(Saved entries)
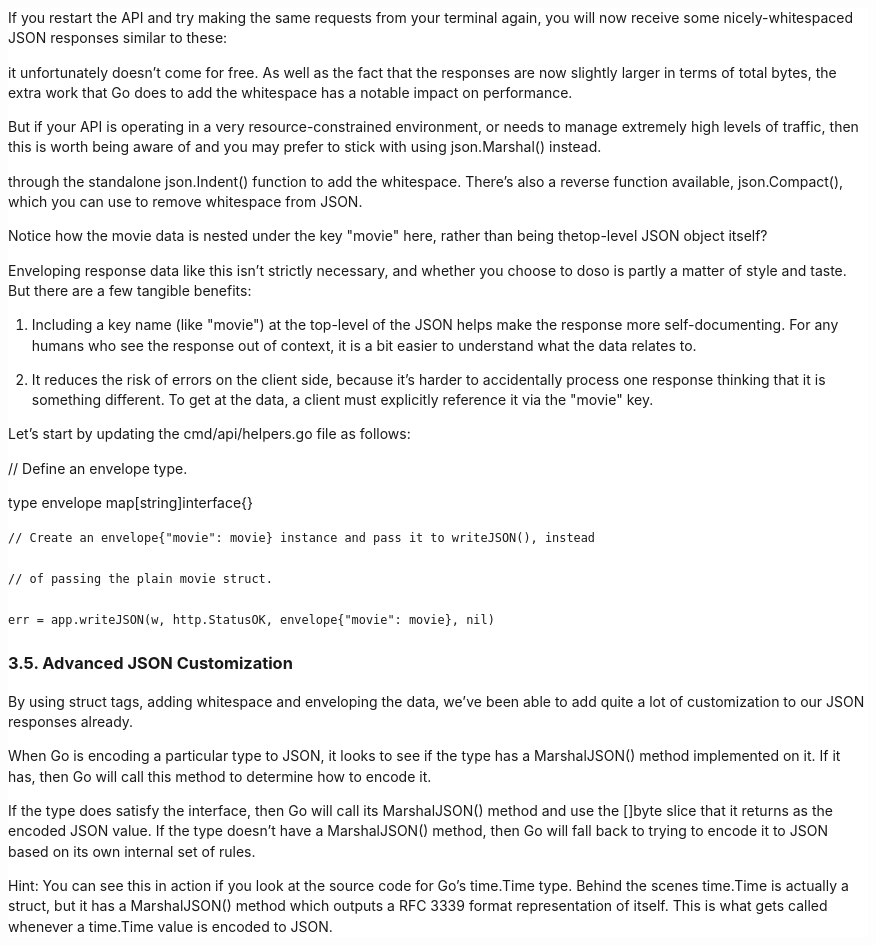 If you restart the API and try making the same requests from your terminal again, you will now receive some nicely-whitespaced JSON responses similar to these:

it unfortunately doesn’t come for free. As well as the fact that the responses are now slightly larger in terms of total bytes, the extra work that Go does to add the whitespace has a notable impact on performance.

But if your API is operating in a very resource-constrained environment, or needs to manage extremely high levels of traffic, then this is worth being aware of and you may prefer to stick with using json.Marshal() instead.

through the standalone json.Indent() function to add the whitespace. There’s also a reverse function available, json.Compact(), which you can use to remove whitespace from JSON.

Notice how the movie data is nested under the key "movie" here, rather than being thetop-level JSON object itself?

Enveloping response data like this isn’t strictly necessary, and whether you choose to doso is partly a matter of style and taste. But there are a few tangible benefits:

1.  Including a key name (like "movie") at the top-level of the JSON helps make the response more self-documenting. For any humans who see the response out of context, it is a bit easier to understand what the data relates to.


2.  It reduces the risk of errors on the client side, because it’s harder to accidentally process one response thinking that it is something different. To get at the data, a client must explicitly reference it via the "movie" key.

Let’s start by updating the cmd/api/helpers.go file as follows:

// Define an envelope type.

type envelope map[string]interface{}


    // Create an envelope{"movie": movie} instance and pass it to writeJSON(), instead

    // of passing the plain movie struct.

    err = app.writeJSON(w, http.StatusOK, envelope{"movie": movie}, nil)

### 3.5. Advanced JSON Customization

By using struct tags, adding whitespace and enveloping the data, we’ve been able to add quite a lot of customization to our JSON responses already.

When Go is encoding a particular type to JSON, it looks to see if the type has a MarshalJSON() method implemented on it. If it has, then Go will call this method to determine how to encode it.

If the type does satisfy the interface, then Go will call its MarshalJSON() method and use the []byte slice that it returns as the encoded JSON value.
If the type doesn’t have a MarshalJSON() method, then Go will fall back to trying to encode it to JSON based on its own internal set of rules.

Hint: You can see this in action if you look at the source code for Go’s time.Time type. Behind the scenes time.Time is actually a struct, but it has a MarshalJSON() method which outputs a RFC 3339 format representation of itself. This is what gets called whenever a time.Time value is encoded to JSON.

Exercise requirements: Copy out the lines above, from the one holding "When Go is encoding" through the final line, with no other lines.

Output for this task:
When Go is encoding a particular type to JSON, it looks to see if the type has a MarshalJSON() method implemented on it. If it has, then Go will call this method to determine how to encode it.

If the type does satisfy the interface, then Go will call its MarshalJSON() method and use the []byte slice that it returns as the encoded JSON value.
If the type doesn’t have a MarshalJSON() method, then Go will fall back to trying to encode it to JSON based on its own internal set of rules.

Hint: You can see this in action if you look at the source code for Go’s time.Time type. Behind the scenes time.Time is actually a struct, but it has a MarshalJSON() method which outputs a RFC 3339 format representation of itself. This is what gets called whenever a time.Time value is encoded to JSON.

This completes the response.